Mikhalkov began as an actor, receiving early acclaim in Georgy Daniela's "I Step Through Moscow" (1963), as well as appearing in "A Nest of Gentlefolk" (1969) and a film version of Anton Chekhov's "Uncle Vanya" (1972), both directed by his brother. He had acted in more than a score of pictures and helmed several student films before making his feature directing debut with "At Home Among Strangers" (1974), a sort of Soviet Western set amidst the civil war of the 1920s, which received a "slightly condescending" reception in the Soviet Union. However, his next film, "A Slave of Love" (1976, co-written by his brother), a tragi-comedy about a film company making a movie as the Revolution of 1917 rages around them, established his international reputation. Its bittersweet portrait of the clash between romantic ideals and political reality drew praise for its sophistication and "Chekhovian wit," and he went on to strengthen the Chekhov connection with "An Unfinished Piece for Player Piano" (1977), co-adapting the playwright's first play "Platonov", enhanced by material from several stories. A runaway success in the Soviet Union, "Unfinished Piece" won the Grand Prix at the San Sebastian Film Festival and further raised his profile in the West.

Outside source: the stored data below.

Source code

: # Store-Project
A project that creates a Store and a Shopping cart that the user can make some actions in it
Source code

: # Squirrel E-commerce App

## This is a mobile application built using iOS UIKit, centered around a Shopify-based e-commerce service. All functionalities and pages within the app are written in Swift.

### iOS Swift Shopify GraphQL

Mikhalkov's next release was "Five Evenings" (1978), shot in 26 days to keep his crew busy during an unavoidable break in the filming of the much more involved "Oblomov" (1979). Set in 1956, the year of the 20th Party Congress, and a time of optimism and renewal, the political love story captured the period so well that the director delighted in telling how he overheard two middle-aged women emerge from the theater and say, "How did we miss that one 20 years ago?" However, in adapting Ivan Goncharov's massive novel, described as "one of the principal Russian contributions to universal literature," Mikhalkov probably bit off more than he could chew. Essentially unadaptable, the director concentrated on the first half of the four-part novel and created a portrait of the slothful Oblomov counter to the predominant Marxist interpretation, defending a bit of laziness as an alternative to boundless progress and activity at any price. The central character's inability to take action places this work firmly in the director's Chekhovian oeuvre.

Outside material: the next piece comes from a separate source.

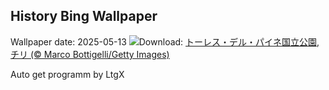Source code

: ## History Bing Wallpaper
Wallpaper date: 2025-05-13
![](https://www.bing.com/th?id=OHR.TorresChile_JA-JP1840046415_UHD.jpg&w=1000)Download: [トーレス・デル・パイネ国立公園, チリ (© Marco Bottigelli/Getty Images)](https://www.bing.com/th?id=OHR.TorresChile_JA-JP1840046415_UHD.jpg)

Auto get programm by LtgX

Mikhalkov continued to act in both his own films and those of others, notably his brother's "Siberiade" as a womanizing oil driller and in two films by Eldar Ryazanov, "Station for Two" (1983, as a black marketer) and "Cruel Romance" (1984, as a heartless playboy). He was a director for hire on the comedy "Family Relations" (1981) and also helmed "A Private Conversation Without Witnesses" (1983), sort of a companion piece to "Five Evenings" in its theatricality, but his next landmark film was "Dark Eyes", which returned him to his beloved Chekhov. Based on several of the author's stories, "Dark Eyes" starred Marcello Mastroianni (who had wanted to work with the director since seeing "Unfinished Piece") as a once-young, idealistic, aspiring architect, who had settled for a life of wealth and ease in his marriage to a banker's daughter. He falls in love with Anna but abandons her to return to his wife, throwing away his last chance to make something of himself. Mastroianni's tour-de-force performance as the haunted Romeo won him the Best Actor Award at Cannes, and the director got his first taste of the Oscars, attending the ceremony to witness the outcome of Mastroianni's Academy Award nomination (he lost to Michael Douglas).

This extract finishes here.